Managing cooking recipes

I like to cook. And sometimes store my recipes. Over the years I have tried KRecipes, kept my recipes in BasKet notes, in KJots notes, in more or less random word processor documents.

I liked the free form entering recipes in various notes applications and word processor documents, but I lacked some kind of indexing them. What I wanted was free-ish text for writing recipes, and some thing that could help me find them by tags I give them. By Title. By how I organize them. And maybe by Ingredient if I don’t know how to get rid of the soon-to-be-bad in my refridgerator.

Given I’m a software developer, maybe I should try scratch my own itch. And I did in the last month and a half during some evenings. This is also where my latest Qt and modern C++ blog posts comes from

The central bit is basically a markdown viewer, and the file format is some semi structured markdown in one file per recipe. Structured in the file system however you like it.

There is a recipes index which simply is a file system view with pretty titles on top.

There is a way to insert tags into recipes.

I can find them by title.

And I can find recipes by ingredients.

Given it is plain text, it can easily be synced using Git or NextCloud or whatever solution you want for that.

You can give it a spin if you want. It lives here https://cgit.kde.org/scratch/sune/kookbook.git/. There is a blueprint for a windows installer here: https://phabricator.kde.org/D12828

There is a markdown file describing the specifics of the file format. It is not declared 100% stable yet, but I need good reasons to break stuff.

My recipe collection is in my native language Danish, so I’m not sure sharing it for demo purposes makes too much sense.

8 comments on “Managing cooking recipes
  1. Dufa Wira says:

    Kudos for posting on cooking and ‘kookbook’ does look nice.

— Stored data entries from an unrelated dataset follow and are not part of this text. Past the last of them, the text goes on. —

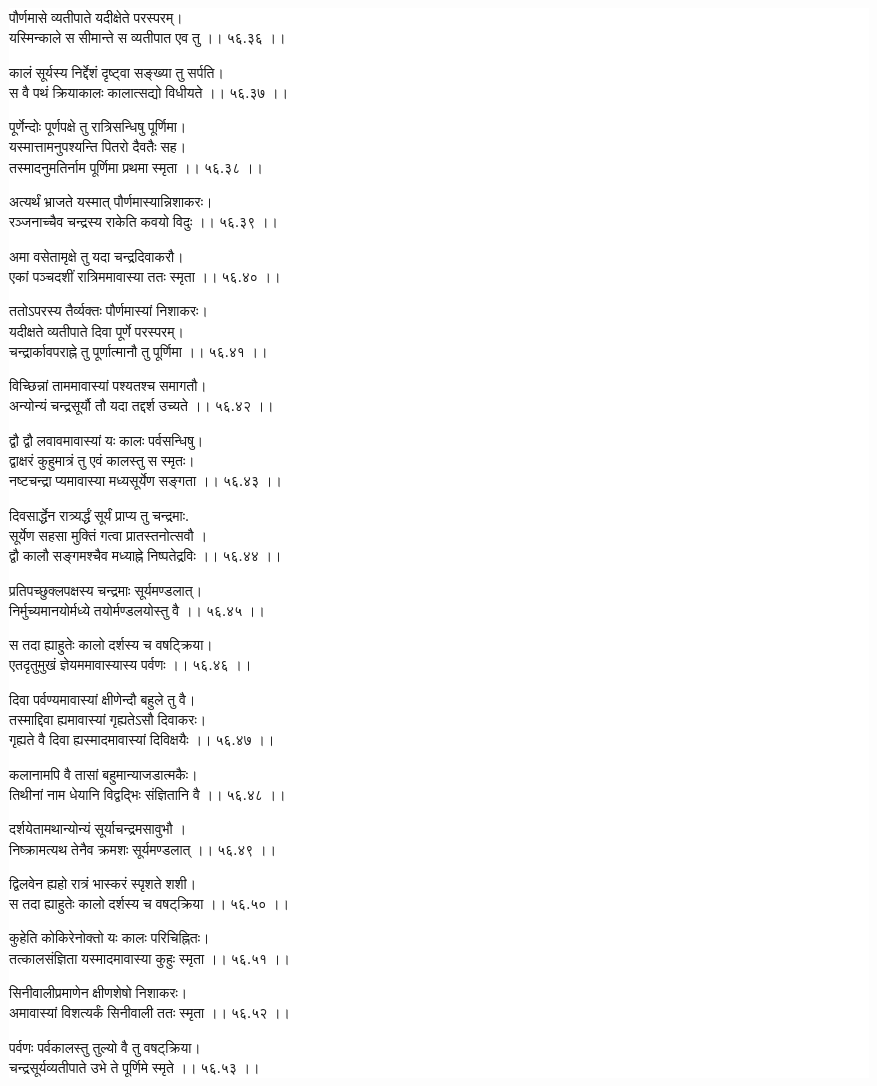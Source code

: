पौर्णमासे व्यतीपाते यदीक्षेते परस्परम्।  
यस्मिन्काले स सीमान्ते स व्यतीपात एव तु ।। ५६.३६ ।।  
  
कालं सूर्यस्य निर्द्देशं दृष्ट्वा सङ्ख्या तु सर्पति।  
स वै पथं क्रियाकालः कालात्सद्यो विधीयते ।। ५६.३७ ।।  
  
पूर्णेन्दोः पूर्णपक्षे तु रात्रिसन्धिषु पूर्णिमा।  
यस्मात्तामनुपश्यन्ति पितरो दैवतैः सह।  
तस्मादनुमतिर्नाम पूर्णिमा प्रथमा स्मृता ।। ५६.३८ ।।  
  
अत्यर्थं भ्राजते यस्मात् पौर्णमास्यान्निशाकरः।  
रञ्जनाच्चैव चन्द्रस्य राकेति कवयो विदुः ।। ५६.३९ ।।  
  
अमा वसेतामृक्षे तु यदा चन्द्रदिवाकरौ।  
एकां पञ्चदशीं रात्रिममावास्या ततः स्मृता ।। ५६.४० ।।  
  
ततोऽपरस्य तैर्व्यक्तः पौर्णमास्यां निशाकरः।  
यदीक्षते व्यतीपाते दिवा पूर्णे परस्परम्।  
चन्द्रार्कावपराह्ने तु पूर्णात्मानौ तु पूर्णिमा ।। ५६.४१ ।।  
  
विच्छिन्नां ताममावास्यां पश्यतश्च समागतौ।  
अन्योन्यं चन्द्रसूर्यौ तौ यदा तद्दर्श उच्यते ।। ५६.४२ ।।  
  
द्वौ द्वौ लवावमावास्यां यः कालः पर्वसन्धिषु।  
द्वाक्षरं कुहुमात्रं तु एवं कालस्तु स स्मृतः।  
नष्टचन्द्रा प्यमावास्या मध्यसूर्येण सङ्गता ।। ५६.४३ ।।  
  
दिवसार्द्धेन रात्र्यर्द्धं सूर्यं प्राप्य तु चन्द्रमाः.  
सूर्येण सहसा मुक्तिं गत्वा प्रातस्तनोत्सवौ ।  
द्वौ कालौ सङ्गमश्चैव मध्याह्ने निष्पतेद्रविः ।। ५६.४४ ।।  
  
प्रतिपच्छुक्लपक्षस्य चन्द्रमाः सूर्यमण्डलात्।  
निर्मुच्यमानयोर्मध्ये तयोर्मण्डलयोस्तु वै ।। ५६.४५ ।।  
  
स तदा ह्याहुतेः कालो दर्शस्य च वषट्क्रिया।  
एतदृतुमुखं ज्ञेयममावास्यास्य पर्वणः ।। ५६.४६ ।।  
  
दिवा पर्वण्यमावास्यां क्षीणेन्दौ बहुले तु वै।  
तस्माद्दिवा ह्यमावास्यां गृह्यतेऽसौ दिवाकरः।  
गृह्यते वै दिवा ह्यस्मादमावास्यां दिविक्षयैः ।। ५६.४७ ।।  
  
कलानामपि वै तासां बहुमान्याजडात्मकैः।  
तिथीनां नाम धेयानि विद्वद्भिः संज्ञितानि वै ।। ५६.४८ ।।  
  
दर्शयेतामथान्योन्यं सूर्याचन्द्रमसावुभौ ।  
निष्क्रामत्यथ तेनैव क्रमशः सूर्यमण्डलात् ।। ५६.४९ ।।  
  
द्विलवेन ह्यहो रात्रं भास्करं स्पृशते शशी।  
स तदा ह्याहुतेः कालो दर्शस्य च वषट्‌क्रिया ।। ५६.५० ।।  
  
कुहेति कोकिरेनोक्तो यः कालः परिचिह्नितः।  
तत्कालसंज्ञिता यस्मादमावास्या कुहुः स्मृता ।। ५६.५१ ।।  
  
सिनीवालीप्रमाणेन क्षीणशेषो निशाकरः।  
अमावास्यां विशत्यर्कं सिनीवाली ततः स्मृता ।। ५६.५२ ।।  
  
पर्वणः पर्वकालस्तु तुल्यो वै तु वषट्‌क्रिया।  
चन्द्रसूर्यव्यतीपाते उभे ते पूर्णिमे स्मृते ।। ५६.५३ ।।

    Like you, I’ve tried lots of recipe management systems but my cooking process and my ‘fridge are too chaotic for a ‘system’.
    My solution is ‘plain text’ files in a ‘recipe’ folder, with file names that usually include the main ingredient and preparation method – ‘cucumber pickled.txt’, often with multiple recipes per file. Not pretty, but quite practical. Storing and modifying recipes is a breeze. Fire up KDE connect and today’s recipe is on my phone ready for the kitchen. A quick text search for “aubergine” gives me tens of options.

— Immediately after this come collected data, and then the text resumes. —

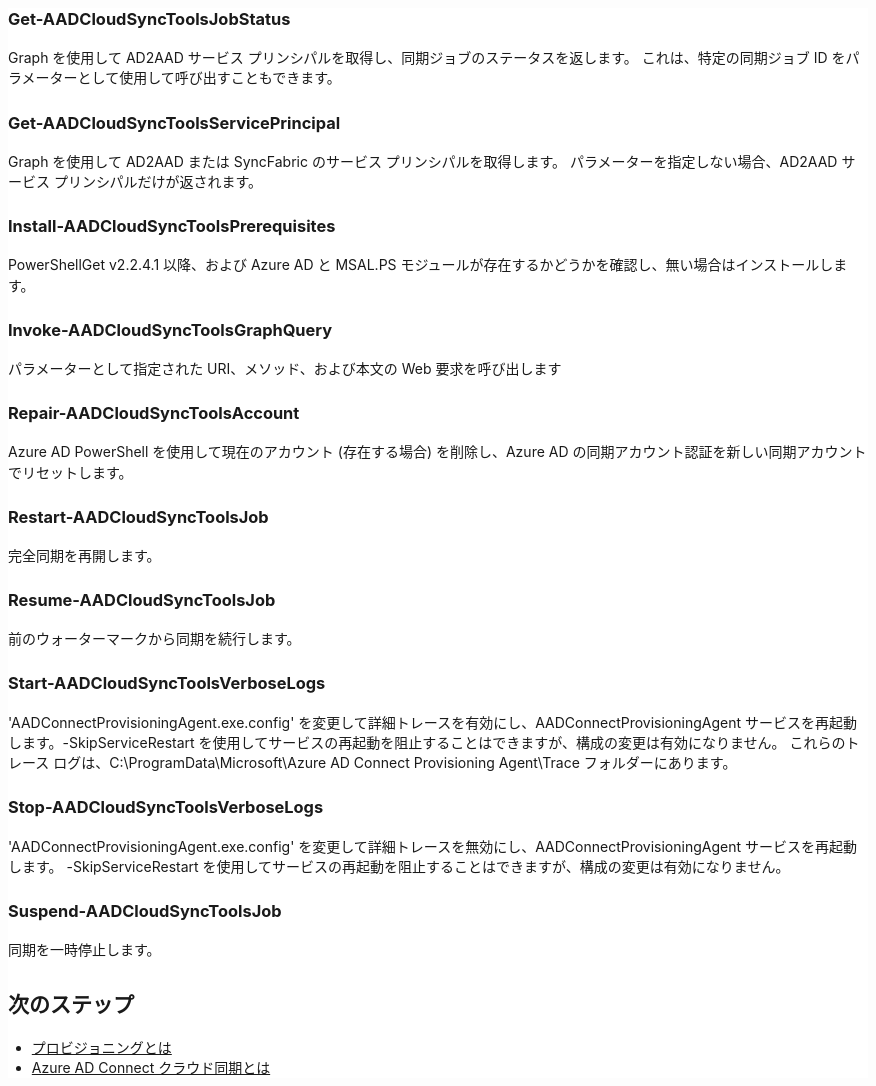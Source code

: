 ### <a name="get-aadcloudsynctoolsjobstatus"></a>Get-AADCloudSyncToolsJobStatus
Graph を使用して AD2AAD サービス プリンシパルを取得し、同期ジョブのステータスを返します。
これは、特定の同期ジョブ ID をパラメーターとして使用して呼び出すこともできます。

### <a name="get-aadcloudsynctoolsserviceprincipal"></a>Get-AADCloudSyncToolsServicePrincipal
Graph を使用して AD2AAD または SyncFabric のサービス プリンシパルを取得します。
パラメーターを指定しない場合、AD2AAD サービス プリンシパルだけが返されます。

### <a name="install-aadcloudsynctoolsprerequisites"></a>Install-AADCloudSyncToolsPrerequisites
PowerShellGet v2.2.4.1 以降、および Azure AD と MSAL.PS モジュールが存在するかどうかを確認し、無い場合はインストールします。

### <a name="invoke-aadcloudsynctoolsgraphquery"></a>Invoke-AADCloudSyncToolsGraphQuery
パラメーターとして指定された URI、メソッド、および本文の Web 要求を呼び出します

### <a name="repair-aadcloudsynctoolsaccount"></a>Repair-AADCloudSyncToolsAccount
Azure AD PowerShell を使用して現在のアカウント (存在する場合) を削除し、Azure AD の同期アカウント認証を新しい同期アカウントでリセットします。

### <a name="restart-aadcloudsynctoolsjob"></a>Restart-AADCloudSyncToolsJob
完全同期を再開します。

### <a name="resume-aadcloudsynctoolsjob"></a>Resume-AADCloudSyncToolsJob
前のウォーターマークから同期を続行します。

### <a name="start-aadcloudsynctoolsverboselogs"></a>Start-AADCloudSyncToolsVerboseLogs
'AADConnectProvisioningAgent.exe.config' を変更して詳細トレースを有効にし、AADConnectProvisioningAgent サービスを再起動します。-SkipServiceRestart を使用してサービスの再起動を阻止することはできますが、構成の変更は有効になりません。  これらのトレース ログは、C:\ProgramData\Microsoft\Azure AD Connect Provisioning Agent\Trace フォルダーにあります。

### <a name="stop-aadcloudsynctoolsverboselogs"></a>Stop-AADCloudSyncToolsVerboseLogs
'AADConnectProvisioningAgent.exe.config' を変更して詳細トレースを無効にし、AADConnectProvisioningAgent サービスを再起動します。 -SkipServiceRestart を使用してサービスの再起動を阻止することはできますが、構成の変更は有効になりません。

### <a name="suspend-aadcloudsynctoolsjob"></a>Suspend-AADCloudSyncToolsJob
同期を一時停止します。

## <a name="next-steps"></a>次のステップ 

- [プロビジョニングとは](what-is-provisioning.md)
- [Azure AD Connect クラウド同期とは](what-is-cloud-sync.md)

    Select, copy, cook. Sometimes the tools are already there.

    • Sune Vuorela says:

      Yeah. This is basically a slightly improved version of that.

  2. Alexander says:

    This looks great. It sounds like it has about the right amount of organization without losing the mostly free-form markdown test. I am just getting into KDE, but I will have to build this and give it a try!

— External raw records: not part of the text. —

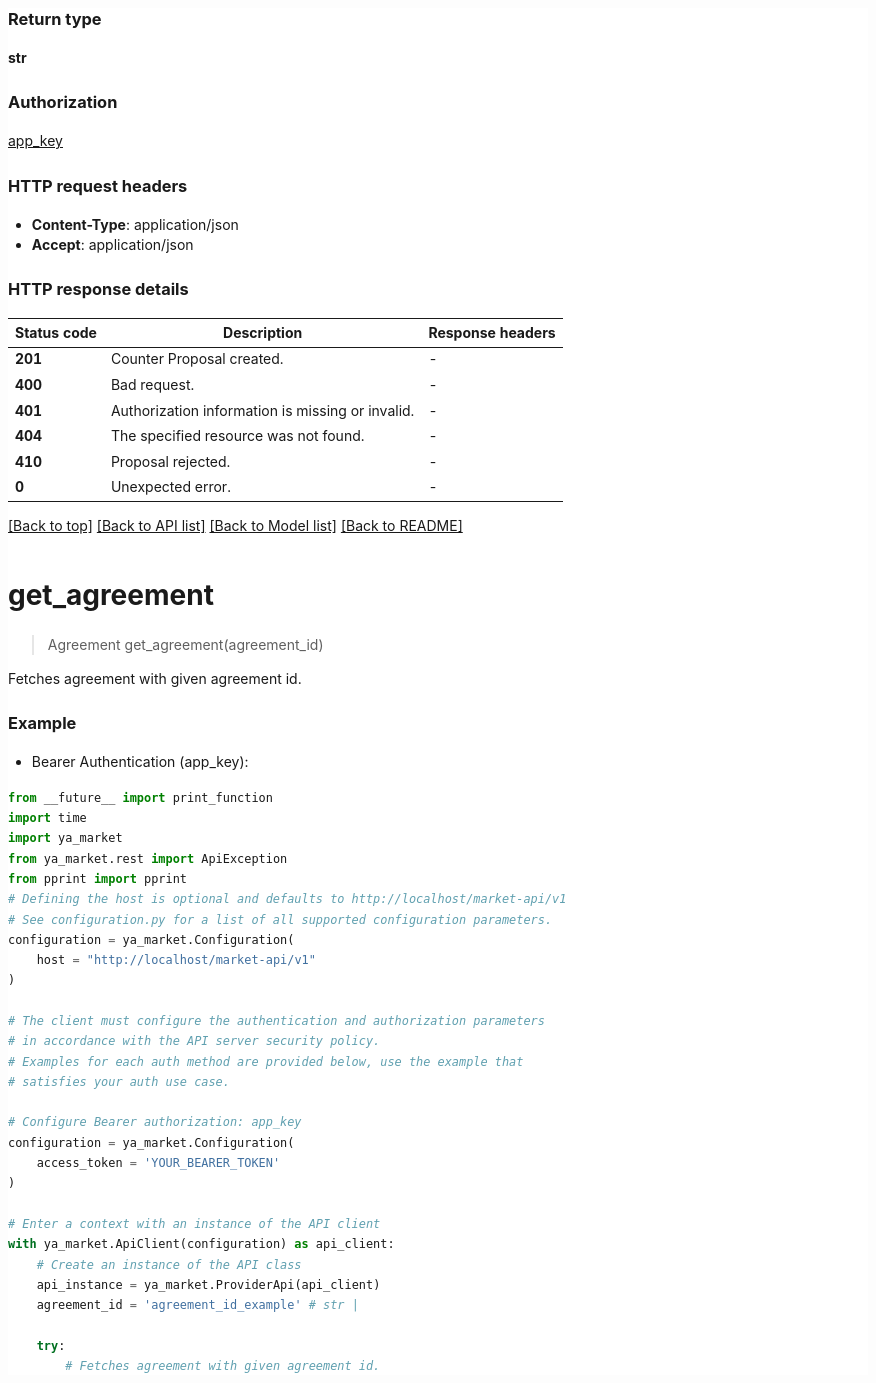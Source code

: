 ### Return type

**str**

### Authorization

[app_key](../README.md#app_key)

### HTTP request headers

 - **Content-Type**: application/json
 - **Accept**: application/json

### HTTP response details
| Status code | Description | Response headers |
|-------------|-------------|------------------|
**201** | Counter Proposal created. |  -  |
**400** | Bad request. |  -  |
**401** | Authorization information is missing or invalid. |  -  |
**404** | The specified resource was not found. |  -  |
**410** | Proposal rejected. |  -  |
**0** | Unexpected error. |  -  |

[[Back to top]](#) [[Back to API list]](../README.md#documentation-for-api-endpoints) [[Back to Model list]](../README.md#documentation-for-models) [[Back to README]](../README.md)

# **get_agreement**
> Agreement get_agreement(agreement_id)

Fetches agreement with given agreement id.

### Example

* Bearer Authentication (app_key):
```python
from __future__ import print_function
import time
import ya_market
from ya_market.rest import ApiException
from pprint import pprint
# Defining the host is optional and defaults to http://localhost/market-api/v1
# See configuration.py for a list of all supported configuration parameters.
configuration = ya_market.Configuration(
    host = "http://localhost/market-api/v1"
)

# The client must configure the authentication and authorization parameters
# in accordance with the API server security policy.
# Examples for each auth method are provided below, use the example that
# satisfies your auth use case.

# Configure Bearer authorization: app_key
configuration = ya_market.Configuration(
    access_token = 'YOUR_BEARER_TOKEN'
)

# Enter a context with an instance of the API client
with ya_market.ApiClient(configuration) as api_client:
    # Create an instance of the API class
    api_instance = ya_market.ProviderApi(api_client)
    agreement_id = 'agreement_id_example' # str | 

    try:
        # Fetches agreement with given agreement id.
```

    It even sounds like a good basis for a very basic, general notes app (without the ingredients parsing, obviously).

  3. victorhck says:

    bône apetite and happy hacking!! ;)

  4. ChiefPete says:

    Looks nice. Thanks for sharing. I’d like to try it, but I’m not good at compiling. Do you have a “recipe” to build your app?

    I’ve tried build$ cmake -DCMAKE_INSTALL_PREFIX=/usr/share ..

    But I get:
    Could not find a package configuration file provided by “ECM” with any of the following names:

    ECMConfig.cmake
    ecm-config.cmake

  5. serafean says:

    Hi,

    Looks like a nifty project.

    Two questions:
    – Is KRecipes unsuitable/completely dead? (https://userbase.kde.org/Krecipes)
    – Why a custom recipe format instead of a common one? (RecipeML — http://www.formatdata.com/recipeml/ )

    • Sune Vuorela says:

      I feel like krecipes is closer to a sql tool than a recipe manager

      I didn’t feel like writing XML by hand. Markdown is much easier to write. Oh. and check the license for recipeml.